That was the question Don James, CEO of three-year-old Bear Data Systems, San Francisco, was asking himself at the beginning of this year.

His company had grown from a two-person operation in the fall of 2004 to a $38 million solution provider by the end of 2006, and is on track to hit more than $65 million this year. But as business grew, even though he sends out both e-mail and paper thank-you notes to customers each month, James felt the distance between him and his customers growing.

"I think we had enough critical mass and were doing enough volume that I didn't feel like I was touching every order," he says. "I thought we had some nice success, and I wanted to ensure that we continue to do it. If we're fortunate enough to keep the client base we have, we'll be successful. One of the ways I saw to do that was sending customer satisfaction surveys to the client."

James began sending surveys to customers asking them to rate the solution provider's performance. Customers are asked to rate the company on a scale of 1 to 5, and for every comment card that comes back with a 3 or lower, James makes a call to the customer.

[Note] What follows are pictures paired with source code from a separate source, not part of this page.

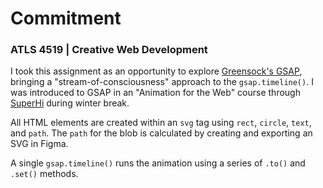# Commitment
### ATLS 4519 | Creative Web Development
I took this assignment as an opportunity to explore [Greensock's GSAP](https://greensock.com/), bringing a "stream-of-consciousness" approach to the ```gsap.timeline()```. I was introduced to GSAP in an "Animation for the Web" course through [SuperHi](https://www.superhi.com/courses/animation-for-the-web-svg-css-and-javascript) during winter break.

All HTML elements are created within an ```svg``` tag using ```rect```, ```circle```, ```text```, and ```path```. The ```path``` for the blob is calculated by creating and exporting an SVG in Figma. 

A single ```gsap.timeline()``` runs the animation using a series of ```.to()``` and ```.set()``` methods.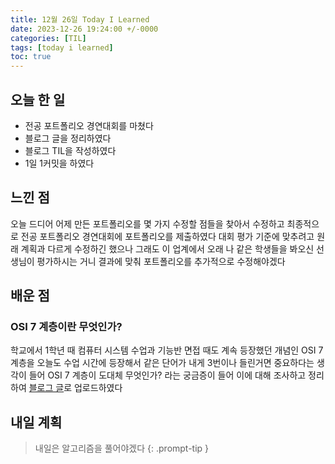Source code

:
 ```yaml
---
title: 12월 26일 Today I Learned
date: 2023-12-26 19:24:00 +/-0000
categories: [TIL]
tags: [today i learned]
toc: true
---
```


## 오늘 한 일

* 전공 포트폴리오 경연대회를 마쳤다
* 블로그 글을 정리하였다
* 블로그 TIL을 작성하였다
* 1일 1커밋을 하였다

## 느낀 점

오늘 드디어 어제 만든 포트폴리오를 몇 가지 수정할 점들을 찾아서 수정하고 최종적으로 전공 포트폴리오 경연대회에 포트폴리오를 제출하였다 대회 평가 기준에 맞추려고 원래 계획과 다르게 수정하긴 했으나 그래도 이 업계에서 오래 나 같은 학생들을 봐오신 선생님이 평가하시는 거니 결과에 맞춰 포트폴리오를 추가적으로 수정해야겠다

## 배운 점

### OSI 7 계층이란 무엇인가?

학교에서 1학년 때 컴퓨터 시스템 수업과 기능반 면접 때도 계속 등장했던 개념인 OSI 7 계층을 오늘도 수업 시간에 등장해서 같은 단어가 내게 3번이나 들린거면 중요하다는 생각이 들어 OSI 7 계층이 도대체 무엇인가? 라는 궁금증이 들어 이에 대해 조사하고 정리하여 [블로그 글](https://jangwoojun.github.io/posts/OSI-7-%EA%B3%84%EC%B8%B5%EC%9D%B4%EB%9E%80-%EB%AC%B4%EC%97%87%EC%9D%B8%EA%B0%80?/)로 업로드하였다

## 내일 계획

> 내일은 알고리즘을 풀어야겠다
{: .prompt-tip }

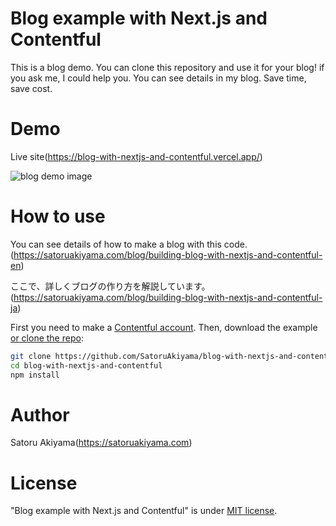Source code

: # Blog example with Next.js and Contentful

This is a blog demo. You can clone this repository and use it for your blog! if you ask me, I could help you. You can see details in my blog. Save time, save cost.

# Demo

Live site(https://blog-with-nextjs-and-contentful.vercel.app/)

![blog demo image](https://i.imgur.com/vpbAmi1.png)

# How to use

You can see details of how to make a blog with this code. (https://satoruakiyama.com/blog/building-blog-with-nextjs-and-contentful-en)

ここで、詳しくブログの作り方を解説しています。 (https://satoruakiyama.com/blog/building-blog-with-nextjs-and-contentful-ja)

First you need to make a [Contentful account](https://www.contentful.com/sign-up/).
Then, download the example [or clone the repo](https://github.com/SatoruAkiyama/blog-with-nextjs-and-contentful):

```bash
git clone https://github.com/SatoruAkiyama/blog-with-nextjs-and-contentful.git
cd blog-with-nextjs-and-contentful
npm install
```

# Author

Satoru Akiyama(https://satoruakiyama.com)

# License

"Blog example with Next.js and Contentful" is under [MIT license](https://en.wikipedia.org/wiki/MIT_License).
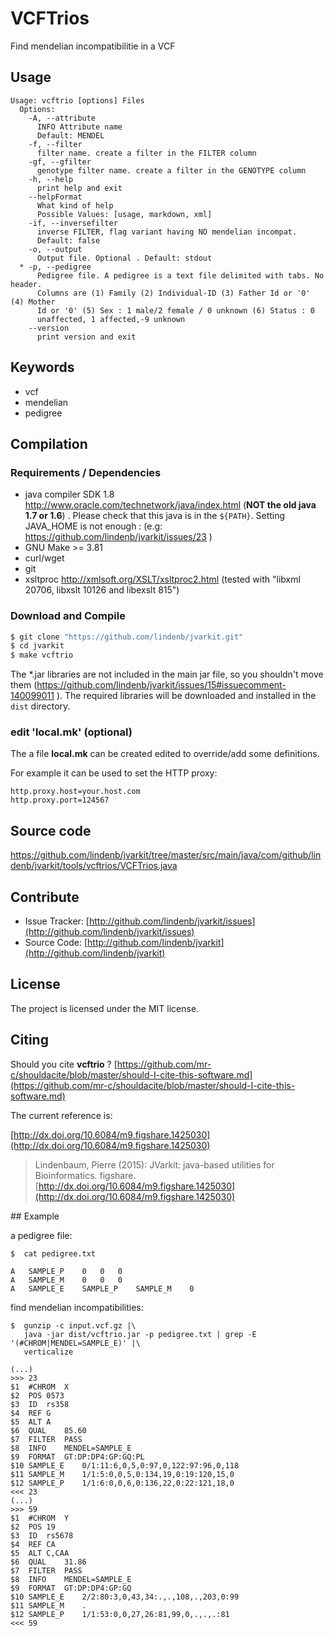 # VCFTrios

Find mendelian incompatibilitie in a VCF


## Usage

```
Usage: vcftrio [options] Files
  Options:
    -A, --attribute
      INFO Attribute name
      Default: MENDEL
    -f, --filter
      filter name. create a filter in the FILTER column
    -gf, --gfilter
      genotype filter name. create a filter in the GENOTYPE column
    -h, --help
      print help and exit
    --helpFormat
      What kind of help
      Possible Values: [usage, markdown, xml]
    -if, --inversefilter
      inverse FILTER, flag variant having NO mendelian incompat.
      Default: false
    -o, --output
      Output file. Optional . Default: stdout
  * -p, --pedigree
      Pedigree file. A pedigree is a text file delimited with tabs. No header. 
      Columns are (1) Family (2) Individual-ID (3) Father Id or '0' (4) Mother 
      Id or '0' (5) Sex : 1 male/2 female / 0 unknown (6) Status : 0 
      unaffected, 1 affected,-9 unknown
    --version
      print version and exit

```


## Keywords

 * vcf
 * mendelian
 * pedigree


## Compilation

### Requirements / Dependencies

* java compiler SDK 1.8 http://www.oracle.com/technetwork/java/index.html (**NOT the old java 1.7 or 1.6**) . Please check that this java is in the `${PATH}`. Setting JAVA_HOME is not enough : (e.g: https://github.com/lindenb/jvarkit/issues/23 )
* GNU Make >= 3.81
* curl/wget
* git
* xsltproc http://xmlsoft.org/XSLT/xsltproc2.html (tested with "libxml 20706, libxslt 10126 and libexslt 815")


### Download and Compile

```bash
$ git clone "https://github.com/lindenb/jvarkit.git"
$ cd jvarkit
$ make vcftrio
```

The *.jar libraries are not included in the main jar file, so you shouldn't move them (https://github.com/lindenb/jvarkit/issues/15#issuecomment-140099011 ).
The required libraries will be downloaded and installed in the `dist` directory.

### edit 'local.mk' (optional)

The a file **local.mk** can be created edited to override/add some definitions.

For example it can be used to set the HTTP proxy:

```
http.proxy.host=your.host.com
http.proxy.port=124567
```
## Source code 

[https://github.com/lindenb/jvarkit/tree/master/src/main/java/com/github/lindenb/jvarkit/tools/vcftrios/VCFTrios.java
](https://github.com/lindenb/jvarkit/tree/master/src/main/java/com/github/lindenb/jvarkit/tools/vcftrios/VCFTrios.java
)
## Contribute

- Issue Tracker: [http://github.com/lindenb/jvarkit/issues](http://github.com/lindenb/jvarkit/issues)
- Source Code: [http://github.com/lindenb/jvarkit](http://github.com/lindenb/jvarkit)

## License

The project is licensed under the MIT license.

## Citing

Should you cite **vcftrio** ? [https://github.com/mr-c/shouldacite/blob/master/should-I-cite-this-software.md](https://github.com/mr-c/shouldacite/blob/master/should-I-cite-this-software.md)

The current reference is:

[http://dx.doi.org/10.6084/m9.figshare.1425030](http://dx.doi.org/10.6084/m9.figshare.1425030)

> Lindenbaum, Pierre (2015): JVarkit: java-based utilities for Bioinformatics. figshare.
> [http://dx.doi.org/10.6084/m9.figshare.1425030](http://dx.doi.org/10.6084/m9.figshare.1425030)


## Example

a pedigree file:

```
$  cat pedigree.txt 

A	SAMPLE_P	0	0	0
A	SAMPLE_M	0	0	0
A	SAMPLE_E	SAMPLE_P	SAMPLE_M	0
```


find mendelian incompatibilities:

```
$  gunzip -c input.vcf.gz |\
   java -jar dist/vcftrio.jar -p pedigree.txt | grep -E '(#CHROM|MENDEL=SAMPLE_E)' |\
   verticalize 

(...)
>>> 23
$1	#CHROM	X
$2	POS	0573
$3	ID	rs358
$4	REF	G
$5	ALT	A
$6	QUAL	85.60
$7	FILTER	PASS
$8	INFO	MENDEL=SAMPLE_E
$9	FORMAT	GT:DP:DP4:GP:GQ:PL
$10	SAMPLE_E	0/1:11:6,0,5,0:97,0,122:97:96,0,118
$11	SAMPLE_M	1/1:5:0,0,5,0:134,19,0:19:120,15,0
$12	SAMPLE_P	1/1:6:0,0,6,0:136,22,0:22:121,18,0
<<< 23
(...)
>>> 59
$1	#CHROM	Y
$2	POS	19
$3	ID	rs5678
$4	REF	CA
$5	ALT	C,CAA
$6	QUAL	31.86
$7	FILTER	PASS
$8	INFO	MENDEL=SAMPLE_E
$9	FORMAT	GT:DP:DP4:GP:GQ
$10	SAMPLE_E	2/2:80:3,0,43,34:.,.,108,.,203,0:99
$11	SAMPLE_M	.
$12	SAMPLE_P	1/1:53:0,0,27,26:81,99,0,.,.,.:81
<<< 59

```


 


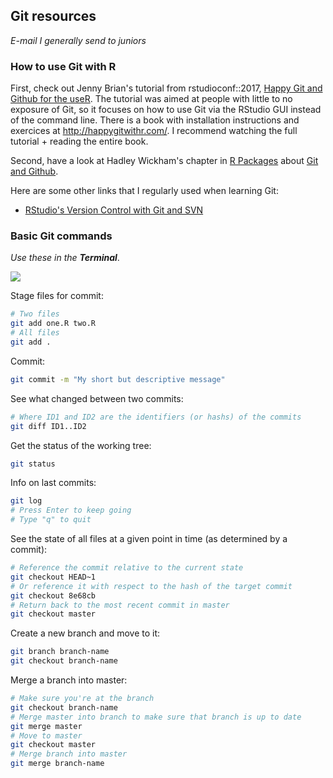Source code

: ## Git resources

*E-mail I generally send to juniors*

### How to use Git with R

First, check out Jenny Brian's tutorial from rstudioconf::2017, [Happy Git and Github for the useR](https://www.rstudio.com/resources/videos/happy-git-and-gihub-for-the-user-tutorial/). The tutorial was aimed at people with little to no exposure of Git, so it focuses on how to use Git via the RStudio GUI instead of the command line. There is a book with installation instructions and exercices at <http://happygitwithr.com/>. I recommend watching the full tutorial + reading the entire book.

Second, have a look at Hadley Wickham's chapter in [R Packages](http://r-pkgs.had.co.nz) about [Git and Github](http://r-pkgs.had.co.nz/git.html).

Here are some other links that I regularly used when learning Git:

- [RStudio's Version Control with Git and SVN](https://support.rstudio.com/hc/en-us/articles/200532077-Version-Control-with-Git-and-SVN)

### Basic Git commands

*Use these in the* ***Terminal***.

![](https://support.rstudio.com/hc/article_attachments/115019249667/2017-08-07-1_1_term-simple.png)

Stage files for commit:
```bash
# Two files
git add one.R two.R
# All files
git add .
```

Commit:
```bash
git commit -m "My short but descriptive message"
```

See what changed between two commits:
```bash
# Where ID1 and ID2 are the identifiers (or hashs) of the commits
git diff ID1..ID2
```

Get the status of the working tree:

```bash
git status
```

Info on last commits:

```bash
git log
# Press Enter to keep going
# Type "q" to quit
```

See the state of all files at a given point in time (as determined by a commit):

```bash
# Reference the commit relative to the current state
git checkout HEAD~1
# Or reference it with respect to the hash of the target commit
git checkout 8e68cb
# Return back to the most recent commit in master
git checkout master
```

Create a new branch and move to it:

```bash
git branch branch-name
git checkout branch-name
```

Merge a branch into master:

```bash
# Make sure you're at the branch
git checkout branch-name
# Merge master into branch to make sure that branch is up to date
git merge master
# Move to master
git checkout master
# Merge branch into master
git merge branch-name
```
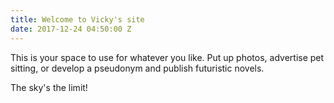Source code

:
 ```yaml
---
title: Welcome to Vicky's site
date: 2017-12-24 04:50:00 Z
---
```


This is your space to use for whatever you like. Put up photos, advertise pet sitting, or develop a pseudonym and publish futuristic novels. 

The sky's the limit!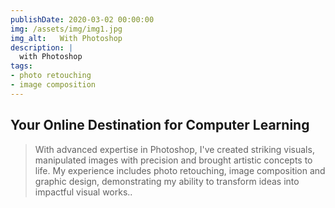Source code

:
 ```yaml
---
publishDate: 2020-03-02 00:00:00
img: /assets/img/img1.jpg
img_alt:   With Photoshop
description: |
  with Photoshop
tags:
- photo retouching
- image composition
---
```

## Your Online Destination for Computer Learning

>With advanced expertise in Photoshop, I've created striking visuals, manipulated images with precision and brought artistic concepts to life. My experience includes photo retouching, image composition and graphic design, demonstrating my ability to transform ideas into impactful visual works..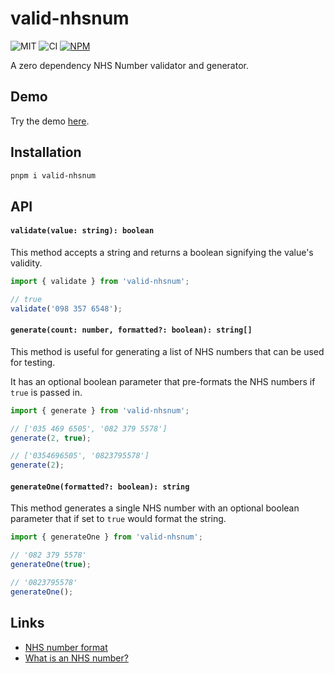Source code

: # valid-nhsnum

![MIT](https://img.shields.io/badge/License-MIT-green?style=flat-square)
![CI](https://img.shields.io/github/actions/workflow/status/rowellx68/valid-nhsnum/publish.yml?style=flat-square&label=Build%20and%20Publish)
<a href="https://www.npmjs.com/package/valid-nhsnum">
![NPM](https://img.shields.io/npm/v/valid-nhsnum?style=flat-square&label=Version)
</a>

A zero dependency NHS Number validator and generator.

## Demo

Try the demo [here](https://rowellx68.github.io/valid-nhsnum/).

## Installation

```bash
pnpm i valid-nhsnum
```

## API

#### `validate(value: string): boolean`

This method accepts a string and returns a boolean signifying the value's validity.

```ts
import { validate } from 'valid-nhsnum';

// true
validate('098 357 6548');
```


#### `generate(count: number, formatted?: boolean): string[]`

This method is useful for generating a list of NHS numbers that can be used for testing.

It has an optional boolean parameter that pre-formats the NHS numbers if `true` is passed in.

```ts
import { generate } from 'valid-nhsnum';

// ['035 469 6505', '082 379 5578']
generate(2, true);

// ['0354696505', '0823795578']
generate(2);
```


#### `generateOne(formatted?: boolean): string`

This method generates a single NHS number with an optional boolean parameter that if set to `true` would format the string.

```ts
import { generateOne } from 'valid-nhsnum';

// '082 379 5578'
generateOne(true);

// '0823795578'
generateOne();
```

## Links

- [NHS number format](https://en.wikipedia.org/wiki/NHS_number#Format)
- [What is an NHS number?](https://www.nhs.uk/using-the-nhs/about-the-nhs/what-is-an-nhs-number/)
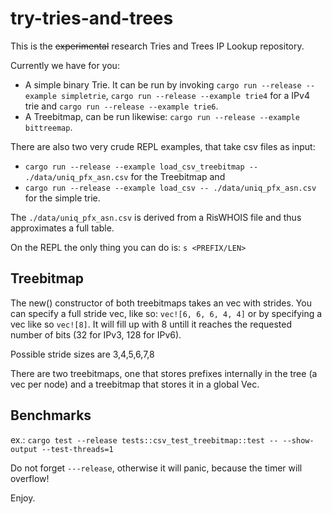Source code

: # try-tries-and-trees

This is the ~~experimental~~ research Tries and Trees IP Lookup repository.

Currently we have for you:

- A simple binary Trie. It can be run by invoking `cargo run --release --example simpletrie`, 
`cargo run --release --example trie4` for a IPv4 trie and `cargo run --release --example trie6`.
- A Treebitmap, can be run likewise: `cargo run --release --example bittreemap`.

There are also two very crude REPL examples, that take csv files as input:
- `cargo run --release --example load_csv_treebitmap -- ./data/uniq_pfx_asn.csv` for the Treebitmap and
- `cargo run --release --example load_csv -- ./data/uniq_pfx_asn.csv` for the simple trie.

The `./data/uniq_pfx_asn.csv` is derived from a RisWHOIS file and thus approximates a full table.

On the REPL the only thing you can do is:
`s <PREFIX/LEN>`

## Treebitmap

The new() constructor of both treebitmaps takes an vec with strides. You can specify a full stride vec, like so:
`vec![6, 6, 6, 4, 4]` or by specifying a vec like so `vec![8]`. It will fill up with 8 untill it reaches the requested number of bits (32 for IPv3, 128 for IPv6).

Possible stride sizes are 3,4,5,6,7,8

There are two treebitmaps, one that stores prefixes internally in the tree (a vec per node) and a treebitmap that stores it in a global Vec<Prefix>.

## Benchmarks

ex.:
```cargo test --release tests::csv_test_treebitmap::test -- --show-output --test-threads=1```

Do not forget ``---release``, otherwise it will panic, because the timer will overflow!

Enjoy.
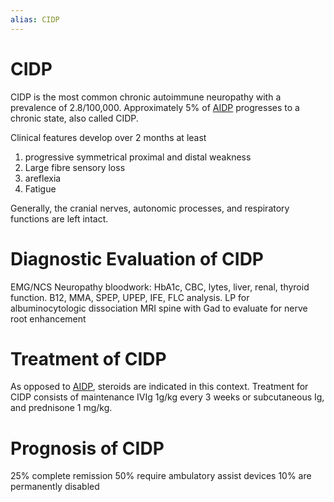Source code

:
 ```yaml
---
alias: CIDP
---
```

# CIDP

CIDP is the most common chronic autoimmune neuropathy with a prevalence of 2.8/100,000. Approximately 5% of [AIDP](Guillain-Barré%20Syndrome.md) progresses to a chronic state, also called CIDP.

Clinical features develop over 2 months at least
1. progressive symmetrical proximal and distal weakness
2. Large fibre sensory loss
3. areflexia
4. Fatigue

Generally, the cranial nerves, autonomic processes, and respiratory functions are left intact.

# Diagnostic Evaluation of CIDP
EMG/NCS
Neuropathy bloodwork: HbA1c, CBC, lytes, liver, renal, thyroid function. B12, MMA, SPEP, UPEP, IFE, FLC analysis.
LP for albuminocytologic dissociation
MRI spine with Gad to evaluate for nerve root enhancement

# Treatment of CIDP
As opposed to [AIDP](Guillain-Barré%20Syndrome.md), steroids are indicated in this context.
Treatment for CIDP consists of maintenance IVIg 1g/kg every 3 weeks or subcutaneous Ig, and prednisone 1 mg/kg.

# Prognosis of CIDP
25% complete remission
50% require ambulatory assist devices
10% are permanently disabled

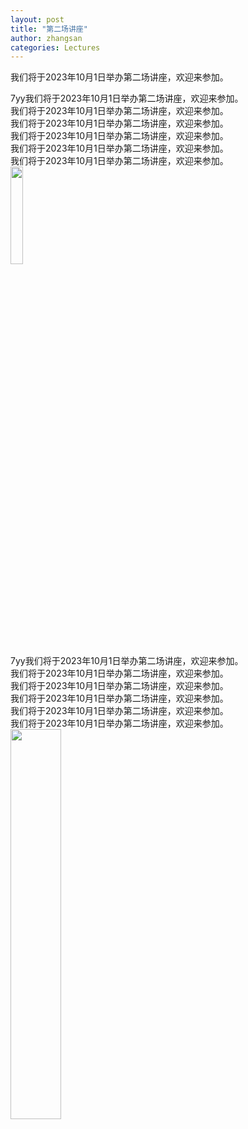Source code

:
 ```yaml
---
layout: post
title: "第二场讲座"
author: zhangsan
categories: Lectures
---
```


我们将于2023年10月1日举办第二场讲座，欢迎来参加。

7yy我们将于2023年10月1日举办第二场讲座，欢迎来参加。  
我们将于2023年10月1日举办第二场讲座，欢迎来参加。  
我们将于2023年10月1日举办第二场讲座，欢迎来参加。  
我们将于2023年10月1日举办第二场讲座，欢迎来参加。  
我们将于2023年10月1日举办第二场讲座，欢迎来参加。  
我们将于2023年10月1日举办第二场讲座，欢迎来参加。  
<img src="/slurm/images/龙猫.jpeg" width="20%">   
7yy我们将于2023年10月1日举办第二场讲座，欢迎来参加。   
我们将于2023年10月1日举办第二场讲座，欢迎来参加。   
我们将于2023年10月1日举办第二场讲座，欢迎来参加。   
我们将于2023年10月1日举办第二场讲座，欢迎来参加。  
我们将于2023年10月1日举办第二场讲座，欢迎来参加。   
我们将于2023年10月1日举办第二场讲座，欢迎来参加。  
<img src="/slurm/images/龙猫.jpeg" width="40%">   
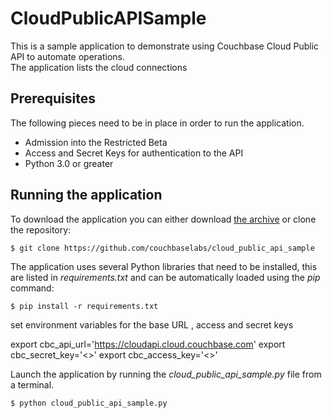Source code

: # CloudPublicAPISample
This is a sample application to demonstrate using Couchbase Cloud Public API to automate operations.  
The application lists the cloud connections


## Prerequisites
The following pieces need to be in place in order to run the application.

* Admission into the Restricted Beta
* Access and Secret Keys for authentication to the API
* Python 3.0 or greater


## Running the application
To download the application you can either download [the archive](https://github.com/couchbaselabs/cloud_public_api_sample) or clone the repository:

```
$ git clone https://github.com/couchbaselabs/cloud_public_api_sample
```

The application uses several Python libraries that need to be installed, this are listed in _requirements.txt_ and can be automatically loaded using the _pip_ command:
```
$ pip install -r requirements.txt
```

set environment variables for the base URL , access and secret keys 

export cbc_api_url='https://cloudapi.cloud.couchbase.com'
export cbc_secret_key='<>'
export cbc_access_key='<>'

Launch the application by running the _cloud_public_api_sample.py_ file from a terminal.
 
```
$ python cloud_public_api_sample.py
```
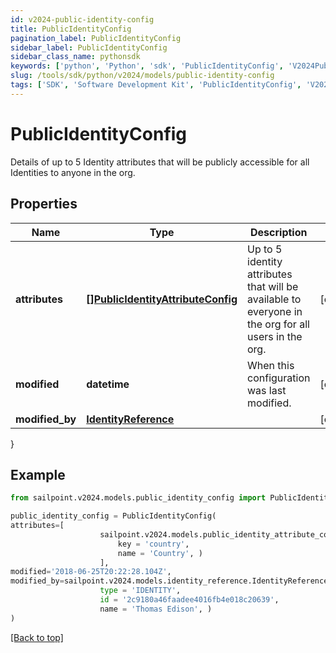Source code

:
 ```yaml
---
id: v2024-public-identity-config
title: PublicIdentityConfig
pagination_label: PublicIdentityConfig
sidebar_label: PublicIdentityConfig
sidebar_class_name: pythonsdk
keywords: ['python', 'Python', 'sdk', 'PublicIdentityConfig', 'V2024PublicIdentityConfig'] 
slug: /tools/sdk/python/v2024/models/public-identity-config
tags: ['SDK', 'Software Development Kit', 'PublicIdentityConfig', 'V2024PublicIdentityConfig']
---
```


# PublicIdentityConfig

Details of up to 5 Identity attributes that will be publicly accessible for all Identities to anyone in the org.

## Properties

Name | Type | Description | Notes
------------ | ------------- | ------------- | -------------
**attributes** | [**[]PublicIdentityAttributeConfig**](public-identity-attribute-config) | Up to 5 identity attributes that will be available to everyone in the org for all users in the org. | [optional] 
**modified** | **datetime** | When this configuration was last modified. | [optional] 
**modified_by** | [**IdentityReference**](identity-reference) |  | [optional] 
}

## Example

```python
from sailpoint.v2024.models.public_identity_config import PublicIdentityConfig

public_identity_config = PublicIdentityConfig(
attributes=[
                    sailpoint.v2024.models.public_identity_attribute_config.PublicIdentityAttributeConfig(
                        key = 'country', 
                        name = 'Country', )
                    ],
modified='2018-06-25T20:22:28.104Z',
modified_by=sailpoint.v2024.models.identity_reference.IdentityReference(
                    type = 'IDENTITY', 
                    id = '2c9180a46faadee4016fb4e018c20639', 
                    name = 'Thomas Edison', )
)

```
[[Back to top]](#)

"People appreciate that everything can't go perfectly all the time if you acknowledge it and try and make it better, they'll come back and do business with you," he says.

The numbers back up James' experience. According to CMP Channel Group's quarterly business spending survey, 66.5 percent of small companies and 60.8 percent of midsize companies say responsiveness influences whether they think they've had a good experience with a solution provider, ahead of technical savvy, timeliness, understanding of business goals and whether they met expected goals.

Happy customers are more likely to refer new customers as well. Of small-business customers that have had good experiences, 54.1 percent responded that they were extremely likely to act as references and 30.3 percent responded that they were fairly likely to do so. Midsize businesses had similar responses with 50.5 saying they were extremely likely and 34 percent said they were fairly likely to act as references for solution providers they liked.

Surveys are a typical method deployed by VARs looking to see what customers think of them, but solution providers have had mixed results when sending them out.

For James, customers were more likely to fill out simple comment cards than to respond to e-mailed survey requests.

"We've tried a little bit with e-mail, but I almost think people get spammed to death these days," he says. "I think we're still trying a little bit of both, but we're having more responses when we send a letter with some boxes they can check off on a card with a self-addressed envelope back to us. ... Obviously it takes us more time and it's more expensive and less efficient, but ultimately I think people get too many e-mails."